Data to process: Begin

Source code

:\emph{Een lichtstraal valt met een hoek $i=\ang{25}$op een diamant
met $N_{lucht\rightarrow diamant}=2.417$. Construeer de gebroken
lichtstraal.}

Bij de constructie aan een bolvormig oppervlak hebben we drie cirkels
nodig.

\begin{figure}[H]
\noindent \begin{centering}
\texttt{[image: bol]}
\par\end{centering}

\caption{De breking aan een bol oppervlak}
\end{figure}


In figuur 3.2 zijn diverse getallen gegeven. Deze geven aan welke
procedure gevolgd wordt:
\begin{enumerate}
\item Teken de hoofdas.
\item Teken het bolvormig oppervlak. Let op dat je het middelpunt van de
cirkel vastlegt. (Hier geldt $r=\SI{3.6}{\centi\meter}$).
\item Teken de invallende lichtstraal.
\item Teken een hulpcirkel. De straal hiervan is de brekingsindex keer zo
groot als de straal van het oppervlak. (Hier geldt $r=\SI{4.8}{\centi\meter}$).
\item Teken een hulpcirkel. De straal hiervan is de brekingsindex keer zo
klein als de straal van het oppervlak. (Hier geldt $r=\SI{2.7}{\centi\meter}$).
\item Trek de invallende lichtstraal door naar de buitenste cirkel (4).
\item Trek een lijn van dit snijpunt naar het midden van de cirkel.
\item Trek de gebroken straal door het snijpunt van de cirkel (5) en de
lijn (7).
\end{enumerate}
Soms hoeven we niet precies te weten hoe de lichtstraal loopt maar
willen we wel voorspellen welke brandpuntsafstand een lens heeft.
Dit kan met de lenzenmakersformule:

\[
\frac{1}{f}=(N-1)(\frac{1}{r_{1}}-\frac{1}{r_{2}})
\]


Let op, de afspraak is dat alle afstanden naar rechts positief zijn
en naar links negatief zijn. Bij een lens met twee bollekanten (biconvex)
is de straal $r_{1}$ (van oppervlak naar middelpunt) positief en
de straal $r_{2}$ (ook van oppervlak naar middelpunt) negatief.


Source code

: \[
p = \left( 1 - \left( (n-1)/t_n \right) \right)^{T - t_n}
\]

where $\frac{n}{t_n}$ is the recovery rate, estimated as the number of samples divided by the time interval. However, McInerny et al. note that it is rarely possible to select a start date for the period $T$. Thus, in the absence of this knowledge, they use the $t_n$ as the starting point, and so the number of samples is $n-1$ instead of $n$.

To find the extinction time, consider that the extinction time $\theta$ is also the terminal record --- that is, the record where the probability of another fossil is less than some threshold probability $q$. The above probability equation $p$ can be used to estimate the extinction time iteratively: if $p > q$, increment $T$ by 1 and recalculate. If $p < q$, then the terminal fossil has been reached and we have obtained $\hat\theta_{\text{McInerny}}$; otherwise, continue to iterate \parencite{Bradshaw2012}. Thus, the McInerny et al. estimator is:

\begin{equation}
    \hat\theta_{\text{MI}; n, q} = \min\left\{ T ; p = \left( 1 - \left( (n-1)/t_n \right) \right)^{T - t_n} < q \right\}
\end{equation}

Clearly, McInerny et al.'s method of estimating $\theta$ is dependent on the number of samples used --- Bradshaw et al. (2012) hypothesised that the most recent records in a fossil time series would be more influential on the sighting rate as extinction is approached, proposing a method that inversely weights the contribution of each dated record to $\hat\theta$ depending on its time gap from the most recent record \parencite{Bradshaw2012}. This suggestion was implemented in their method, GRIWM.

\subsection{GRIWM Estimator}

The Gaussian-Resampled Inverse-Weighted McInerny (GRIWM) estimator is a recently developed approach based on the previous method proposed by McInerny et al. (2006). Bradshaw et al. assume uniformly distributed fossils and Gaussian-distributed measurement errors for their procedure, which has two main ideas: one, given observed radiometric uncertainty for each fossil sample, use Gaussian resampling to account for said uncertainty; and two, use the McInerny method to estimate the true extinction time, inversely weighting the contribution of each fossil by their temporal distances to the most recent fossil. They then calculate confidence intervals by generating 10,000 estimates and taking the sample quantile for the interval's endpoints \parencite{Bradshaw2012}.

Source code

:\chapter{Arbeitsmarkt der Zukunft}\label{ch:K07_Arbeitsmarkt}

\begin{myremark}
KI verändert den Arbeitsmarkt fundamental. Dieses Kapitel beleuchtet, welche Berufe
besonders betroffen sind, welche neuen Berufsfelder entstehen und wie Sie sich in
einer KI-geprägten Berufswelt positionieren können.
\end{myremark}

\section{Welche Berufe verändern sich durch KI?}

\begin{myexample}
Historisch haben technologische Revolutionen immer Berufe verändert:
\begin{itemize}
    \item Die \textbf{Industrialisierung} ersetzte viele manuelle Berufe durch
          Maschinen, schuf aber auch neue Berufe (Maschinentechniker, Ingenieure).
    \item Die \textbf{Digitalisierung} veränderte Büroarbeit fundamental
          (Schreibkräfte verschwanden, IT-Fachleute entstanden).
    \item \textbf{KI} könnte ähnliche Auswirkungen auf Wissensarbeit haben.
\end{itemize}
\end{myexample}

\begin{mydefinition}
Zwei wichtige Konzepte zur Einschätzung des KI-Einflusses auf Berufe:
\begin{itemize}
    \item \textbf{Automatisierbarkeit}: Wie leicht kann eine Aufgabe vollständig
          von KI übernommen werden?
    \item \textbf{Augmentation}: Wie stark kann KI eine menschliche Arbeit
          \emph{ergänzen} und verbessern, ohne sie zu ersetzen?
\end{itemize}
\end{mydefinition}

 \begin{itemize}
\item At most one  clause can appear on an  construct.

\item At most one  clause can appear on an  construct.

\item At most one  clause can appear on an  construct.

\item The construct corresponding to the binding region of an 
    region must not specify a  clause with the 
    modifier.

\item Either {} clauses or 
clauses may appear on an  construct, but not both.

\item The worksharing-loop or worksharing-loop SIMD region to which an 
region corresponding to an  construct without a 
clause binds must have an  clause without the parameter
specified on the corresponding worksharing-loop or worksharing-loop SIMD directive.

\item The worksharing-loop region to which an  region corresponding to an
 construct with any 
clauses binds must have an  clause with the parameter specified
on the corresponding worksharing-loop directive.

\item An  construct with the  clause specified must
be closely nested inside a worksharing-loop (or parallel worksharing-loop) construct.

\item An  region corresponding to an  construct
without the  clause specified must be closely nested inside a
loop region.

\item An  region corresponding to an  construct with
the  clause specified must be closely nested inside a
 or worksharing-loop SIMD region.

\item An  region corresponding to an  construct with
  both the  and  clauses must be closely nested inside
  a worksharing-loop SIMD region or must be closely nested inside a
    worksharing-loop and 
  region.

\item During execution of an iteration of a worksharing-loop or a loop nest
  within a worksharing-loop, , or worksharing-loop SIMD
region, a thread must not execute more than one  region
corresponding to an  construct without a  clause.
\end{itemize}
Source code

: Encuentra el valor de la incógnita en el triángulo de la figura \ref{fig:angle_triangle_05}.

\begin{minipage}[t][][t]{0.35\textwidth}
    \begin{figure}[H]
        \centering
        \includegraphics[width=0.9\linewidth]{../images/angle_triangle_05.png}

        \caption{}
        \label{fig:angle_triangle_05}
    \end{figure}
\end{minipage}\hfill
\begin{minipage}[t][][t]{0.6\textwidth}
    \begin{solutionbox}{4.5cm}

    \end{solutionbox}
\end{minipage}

Data to process: End

» **Your objective**: Return the material exactly as it stands above, but only from its first line to the line containing "de invallende lichtstraal.", both ends included.

» **Exercise response**:
Source code

:\emph{Een lichtstraal valt met een hoek $i=\ang{25}$op een diamant
met $N_{lucht\rightarrow diamant}=2.417$. Construeer de gebroken
lichtstraal.}

Bij de constructie aan een bolvormig oppervlak hebben we drie cirkels
nodig.

\begin{figure}[H]
\noindent \begin{centering}
\texttt{[image: bol]}
\par\end{centering}

\caption{De breking aan een bol oppervlak}
\end{figure}


In figuur 3.2 zijn diverse getallen gegeven. Deze geven aan welke
procedure gevolgd wordt:
\begin{enumerate}
\item Teken de hoofdas.
\item Teken het bolvormig oppervlak. Let op dat je het middelpunt van de
cirkel vastlegt. (Hier geldt $r=\SI{3.6}{\centi\meter}$).
\item Teken de invallende lichtstraal.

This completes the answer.